Render shrugged into his overcoat, turned off the lights, locked the inner office. There was a note on Mrs. Hedge's blotter.
Miss DeVille called, it said.
He crumpled the note and tossed it into the waste-chute. He would call her tomorrow and say he had been working until late on his lecture.
He switched off the final light, clapped his hat onto his head and passed through the outer door, locking it as he went. The drop took him to the sub-subcellar where his auto was parked.
It was chilly in the sub-sub, and his footsteps seemed loud
on the concrete as he passed among the parked vehicles. Beneath the glare of the naked lights, his S-7 Spinner was a sleek gray cocoon from which it seemed turbulent wings might at any moment emerge. The double row of antennae which fanned forward from the slope of its hood added to this feeling. Render thumbed open the door.
He touched the ignition and there was the sound of a lone bee awakening in a great hive. The door swung soundlessly shut as he raised the steering wheel and locked it into place. He spun up the spiral ramp and came to a rolling stop before the big overhead.

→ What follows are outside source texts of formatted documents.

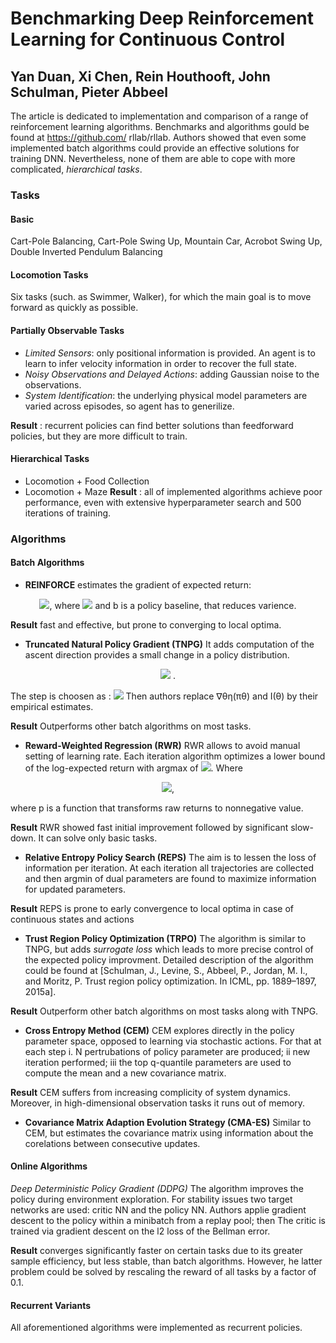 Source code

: # Benchmarking Deep Reinforcement Learning for Continuous Control
## Yan Duan, Xi Chen, Rein Houthooft, John Schulman, Pieter Abbeel

The article is dedicated to implementation and comparison of a range of reinforcement learning algorithms. Benchmarks and algorithms gould be found at
https://github.com/ rllab/rllab. Authors showed that even some implemented batch algorithms could provide an effective solutions for training DNN.
Nevertheless, none of them are able to cope with more complicated, _hierarchical tasks_. 

### Tasks

#### Basic
Cart-Pole Balancing, Cart-Pole Swing Up, Mountain Car, Acrobot Swing Up, Double Inverted Pendulum Balancing

#### Locomotion Tasks
Six tasks (such. as Swimmer, Walker), for which the main goal is to move forward as quickly as possible.

#### Partially Observable Tasks
- _Limited Sensors_:  only positional information is provided. An agent is to learn to infer velocity information in order to recover the full state.
- _Noisy Observations and Delayed Actions_: adding Gaussian noise to the observations.
- _System Identification_: the underlying physical model parameters are varied across episodes, so agent has to generilize.

__Result__ :  recurrent policies can find better solutions than feedforward policies,  but they are more difficult to train.

#### Hierarchical Tasks
- Locomotion + Food Collection
- Locomotion + Maze
__Result__ : all of implemented algorithms achieve poor performance, even with extensive hyperparameter search and 500 iterations of training.

### Algorithms

#### Batch Algorithms

- __REINFORCE__ estimates the gradient of expected return:
<p align="center">
 <img src="https://render.githubusercontent.com/render/math?math=\hat{\Delta_{\sigma\mu(\pi_{\sigma})}}=\frac{1}{NT}\sum_{i=1}^{N}\sum_{t=0}^{T}\delta_{\sigma}log \pi(a_{i}^{t}|s_{t}^{i},\theta)(R_{t}^{i}-b_{t}^{i})">, where 
 
 
 <img src="https://render.githubusercontent.com/render/math?math=R_{t}^{i}=\sum_{t^{\prime}=t}^{T}\gamma_{t-t^{\prime}}r_{t}^{i}"> 
 and b is a policy baseline, that reduces varience. 
</p>

__Result__ fast and effective, but prone to converging to local optima. 

- __Truncated Natural Policy Gradient (TNPG)__
It adds computation of the ascent direction provides a small change in a policy distribution. 

<p align="center">
 <img src="https://render.githubusercontent.com/render/math?math=I(\theta^-1)\Delta_{\sigma\mu(\pi_{\sigma})}"> .
 </p>
   
 
  
 The step is choosen as :
<img src="https://render.githubusercontent.com/render/math?math=\alpha=\sqrt{\delta_{KL}(\Delta_{\sigma\mu(\pi_{\sigma})^T}  I(\theta)^{-1}\Delta_{\sigma\mu(\pi_{\sigma})^{-1}})}">
Then authors  replace ∇θη(πθ) and I(θ) by their empirical estimates.

__Result__ Outperforms other batch algorithms on most tasks. 


- __Reward-Weighted Regression (RWR)__
RWR allows to avoid manual setting of learning rate. Each iteration algorithm optimizes a lower bound of the log-expected return with argmax of <img src="https://render.githubusercontent.com/render/math?math=\ell(\theta)">. Where

<p align="center">
<img src="https://render.githubusercontent.com/render/math?math=\ell(\theta)=\frac{1}{NT}\sum_{i=1}^{N}\sum_{t=0}^{T}\delta_{\sigma}log \pi(a_{i}^{t}|s_{t}^{i},\theta)p(R_{t}^{i}-b_{t}^{i})">, 
 
 where p is a function that transforms raw returns to nonnegative value. 
</p>
 
__Result__ RWR showed fast initial improvement followed by significant slow-down. It can solve only basic tasks.


- __Relative Entropy Policy Search (REPS)__
The aim is to lessen the loss of information per iteration. At each iteration all trajectories are collected and then argmin of dual parameters are found to maximize information for updated parameters.


__Result__  REPS is prone to early convergence to local optima in case of continuous states and actions


- __Trust Region Policy Optimization (TRPO)__
The algorithm is similar to TNPG, but adds _surrogate loss_ which leads to more precise control of the expected policy improvment. Detailed description of the algorithm could be found at [Schulman, J., Levine, S., Abbeel, P., Jordan, M. I., and Moritz, P. Trust region policy optimization. In ICML, pp. 1889–1897, 2015a].

__Result__  Outperform other batch algorithms on most tasks along with TNPG.


- __Cross Entropy Method (CEM)__
CEM explores directly in the policy parameter space, opposed to learning via stochastic actions. For that at each step i. N pertrubations of policy parameter are produced; ii new iteration performed; iii the top q-quantile parameters are used to compute the mean and a new covariance matrix. 

 __Result__  CEM suffers from increasing complicity of system dynamics. Moreover, in high-dimensional observation tasks it runs out of memory.
 
 
- __Covariance Matrix Adaption Evolution Strategy (CMA-ES)__
Similar to CEM, but estimates the covariance matrix using information about the corelations between consecutive updates.

#### Online Algorithms
_Deep Deterministic Policy Gradient (DDPG)_
The algorithm improves the policy during environment exploration. For stability issues two target networks  are used: critic NN and the policy  NN. Authors applie gradient descent to the policy within  a minibatch from a replay pool; then The critic is trained via gradient descent on the l2 loss of the Bellman error. 

__Result__  converges significantly faster on certain tasks due to its greater sample efficiency, but less stable, than batch algorithms. 
However, he latter problem could be solved by rescaling the reward of all tasks by a factor of 0.1. 

#### Recurrent Variants
All aforementioned algorithms were implemented as recurrent policies. 
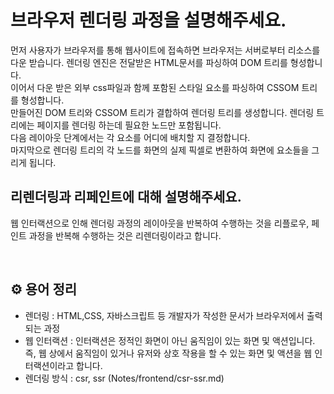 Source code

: # 브라우저 렌더링 과정을 설명해주세요.

먼저 사용자가 브라우저를 통해 웹사이트에 접속하면 브라우저는 서버로부터 리소스를 다운 받습니다. 렌더링 엔진은 전달받은 HTML문서를 파싱하여 DOM 트리를 형성합니다.   
이어서 다운 받은 외부 css파일과 함께 포함된 스타일 요소를 파싱하여 CSSOM 트리를 형성합니다.  
만들어진 DOM 트리와 CSSOM 트리가 결합하여 렌더링 트리를 생성합니다. 렌더링 트리에는 페이지를 렌더링 하는데 필요한 노드만 포함됩니다.  
다음 레이아웃 단계에서는 각 요소를 어디에 배치할 지 결정합니다.  
마지막으로 렌더링 트리의 각 노드를 화면의 실제 픽셀로 변환하여 화면에 요소들을 그리게 됩니다.

## 리렌더링과 리페인트에 대해 설명해주세요.
웹 인터랙션으로 인해 렌더링 과정의 레이아웃을 반복하여 수행하는 것을 리플로우, 페인트 과정을 반복해 수행하는 것은 리렌더링이라고 합니다.

<br/>

## ⚙️ 용어 정리
- 렌더링 : HTML,CSS, 자바스크립트 등 개발자가 작성한 문서가 브라우저에서 출력되는 과정
- 웹 인터랙션 : 인터랙션은 정적인 화면이 아닌 움직임이 있는 화면 및 액션입니다.  
  즉, 웹 상에서 움직임이 있거나 유저와 상호 작용을 할 수 있는 화면 및 액션을 웹 인터랙션이라고 합니다.
- 렌더링 방식 : csr, ssr (Notes/frontend/csr-ssr.md) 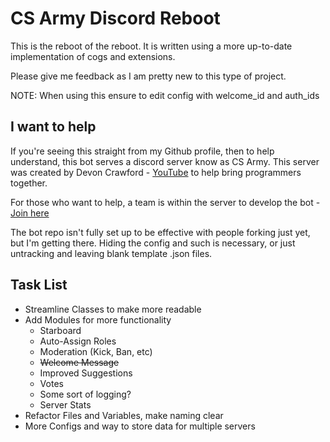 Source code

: # CS Army Discord Reboot

This is the reboot of the reboot. It is written using a more up-to-date implementation of cogs and extensions.

Please give me feedback as I am pretty new to this type of project.

NOTE: When using this ensure to edit config with welcome_id and auth_ids

## I want to help

If you're seeing this straight from my Github profile, then to help understand, this bot serves a discord server know as CS Army. This server was created by Devon Crawford - [YouTube](https://www.youtube.com/channel/UCDrekHmOnkptxq3gUU0IyfA) to help bring programmers together.

For those who want to help, a team is within the server to develop the bot - [Join here](https://discord.gg/drD7TAH)

The bot repo isn't fully set up to be effective with people forking just yet, but I'm getting there. Hiding the config and such is necessary, or just untracking and leaving blank template .json files.

## Task List

+ Streamline Classes to make more readable  
+ Add Modules for more functionality    
    - Starboard    
    - Auto-Assign Roles  
    - Moderation (Kick, Ban, etc)  
    - <del>Welcome Message</del>
    - Improved Suggestions  
    - Votes  
    - Some sort of logging?
    - Server Stats
+ Refactor Files and Variables, make naming clear  
+ More Configs and way to store data for multiple servers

As the door rattled upward he lighted his destination screen and turned the knob that shifted the broadcast map. Left to right, top to bottom, section by section he shifted it, until he located the portion of Carnegie Avenue he desired. He punched out its coordinates and lowered the wheel. The car switched over to monitor and moved out onto the highway marginal. Render lit a cigarette.
Pushing his seat back into the centerspace, he left all the windows transparent. It was pleasant to half-recline and watch the oncoming cars drift past him like swarms of fireflies. He pushed his hat back on his head and stared upward.
He could remember a time when he had loved snow, when it had reminded him of novels by Thomas Mann and music by Scandinavian composers.